Beberapa ketidakselarasan itu, di antaranya terjadi saat penertiban hunian liar di kawasan lokalisasi prostitusi Kalijodo, Jakarta, beberapa waktu lalu. Tanpa alasan yang jelas, Rustam disebut meminta sebuah bengkel di sana tidak turut ditertibkan.
Namun Ahok tidak mengikuti permintaan itu. Apalagi, setelah diketahui, pemilik bengkel ternyata seseorang yang berasal dari keturunan Tiongkok. "Ini bisa berbahaya secara politik," ujarnya.
Perbedaan lain muncul terkait pengelolaan Kawasan Berikat Nusantara di Jakarta Utara. Lantaran itu semua, Ahok tidak mempermasalahkan jika Rustam merasa sakit hati dengan tuduhannya, kemudian memutuskan untuk mengundurkan diri. "Dia merasa enggak cocok, ya sudah. Kita juga enggak bisa menahan," katanya.
Mundurnya Rustam disebut-sebut akan menimbulkan efek domino. Sebanyak 22 kepala Satuan Kerja Perangkat Daerah lainnya di Pemprov DKI diduga memiliki niat mundur dari jabatannya.
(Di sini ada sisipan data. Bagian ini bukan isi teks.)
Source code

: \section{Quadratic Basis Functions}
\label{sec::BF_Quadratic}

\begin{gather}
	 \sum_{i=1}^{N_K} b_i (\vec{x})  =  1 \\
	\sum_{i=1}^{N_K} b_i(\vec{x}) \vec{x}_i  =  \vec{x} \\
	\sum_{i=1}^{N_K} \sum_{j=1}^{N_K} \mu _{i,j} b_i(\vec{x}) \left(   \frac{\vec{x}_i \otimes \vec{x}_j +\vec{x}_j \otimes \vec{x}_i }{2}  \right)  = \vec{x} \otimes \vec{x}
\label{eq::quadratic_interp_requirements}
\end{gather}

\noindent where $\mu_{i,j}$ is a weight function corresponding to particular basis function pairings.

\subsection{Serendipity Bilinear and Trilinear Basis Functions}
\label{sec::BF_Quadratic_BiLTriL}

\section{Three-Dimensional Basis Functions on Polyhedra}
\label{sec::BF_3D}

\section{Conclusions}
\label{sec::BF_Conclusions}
Niatan itu sudah muncul setidaknya sejak empat bulan lalu. "Tapi (mereka) membatalkan niatnya karena merasa memiliki tanggung jawab pekerjaan," ujar anggota Fraksi Partai Gerindra DPRD DKI Syarif melalui sambungan telepon, Selasa, 26 April 2016.
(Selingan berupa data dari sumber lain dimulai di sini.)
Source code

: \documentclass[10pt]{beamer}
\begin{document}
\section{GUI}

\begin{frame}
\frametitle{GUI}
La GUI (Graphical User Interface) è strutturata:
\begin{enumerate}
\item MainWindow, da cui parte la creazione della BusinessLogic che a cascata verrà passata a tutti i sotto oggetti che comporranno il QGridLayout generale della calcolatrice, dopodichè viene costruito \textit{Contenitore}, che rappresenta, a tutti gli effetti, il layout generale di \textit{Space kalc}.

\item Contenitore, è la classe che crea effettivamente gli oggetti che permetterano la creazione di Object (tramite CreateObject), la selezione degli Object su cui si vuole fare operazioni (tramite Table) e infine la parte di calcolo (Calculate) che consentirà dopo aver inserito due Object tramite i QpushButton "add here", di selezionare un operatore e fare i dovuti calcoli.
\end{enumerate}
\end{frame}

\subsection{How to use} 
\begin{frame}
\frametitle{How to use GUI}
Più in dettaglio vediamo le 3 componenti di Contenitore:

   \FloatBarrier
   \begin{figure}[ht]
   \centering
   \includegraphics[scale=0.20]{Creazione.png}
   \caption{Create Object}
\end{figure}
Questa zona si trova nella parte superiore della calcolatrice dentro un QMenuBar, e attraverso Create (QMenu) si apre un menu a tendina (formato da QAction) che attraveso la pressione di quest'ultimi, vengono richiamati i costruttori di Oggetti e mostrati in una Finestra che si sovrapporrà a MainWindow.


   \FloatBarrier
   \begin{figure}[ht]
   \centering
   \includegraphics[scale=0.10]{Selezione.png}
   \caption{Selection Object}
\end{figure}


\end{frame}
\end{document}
Niat itu diduga terbit lantaran mereka merasa tidak nyaman dengan kondisi birokrasi dalam Pemerintah Jakarta saat ini. Para pejabat merasa telah bekerja keras sesuai arahan, tetapi tidak mendapat apresiasi yang sepadan. Mereka juga tidak mendapat dukungan moral dari gubernur. Dalam rapat, para pejabat pun kerap tidak diberi kesempatan untuk menyampaikan pendapat. "Kondisi pemerintah di era Pak Gubernur ini under pressure," ujar Syarif.
Kabar rencana pengunduran diri sejumlah pejabat Pemprov DKI itu ditampik tegas Wakil Gubernur DKI Jakarta Djarot Saiful Hidayat. Dia mengatakan hal itu hanya isu belaka. "Enggak ada, cuma isu itu, gosip" ujar Djarot.
Isu akan mundurnya puluhan pejabat Pemprov DKI sebagai solidaritas, terhadap pejabat yang mundur, bukan hal baru. Isu serupa pernah muncul pada 2013 ketika Novizal, mantan Kepala Dinas Perumahan dan Gedung DKI Jakarta lengser.
Saat itu, banyak pejabat eselon II diisukan akan mundur karena Novizal mundur. Namun kenyataannya, pengunduran diri Novizal tidak diikuti oleh pengunduran diri siapa pun. "Nyatanya enggak ada yang mundur," ujar Ahok. (umi)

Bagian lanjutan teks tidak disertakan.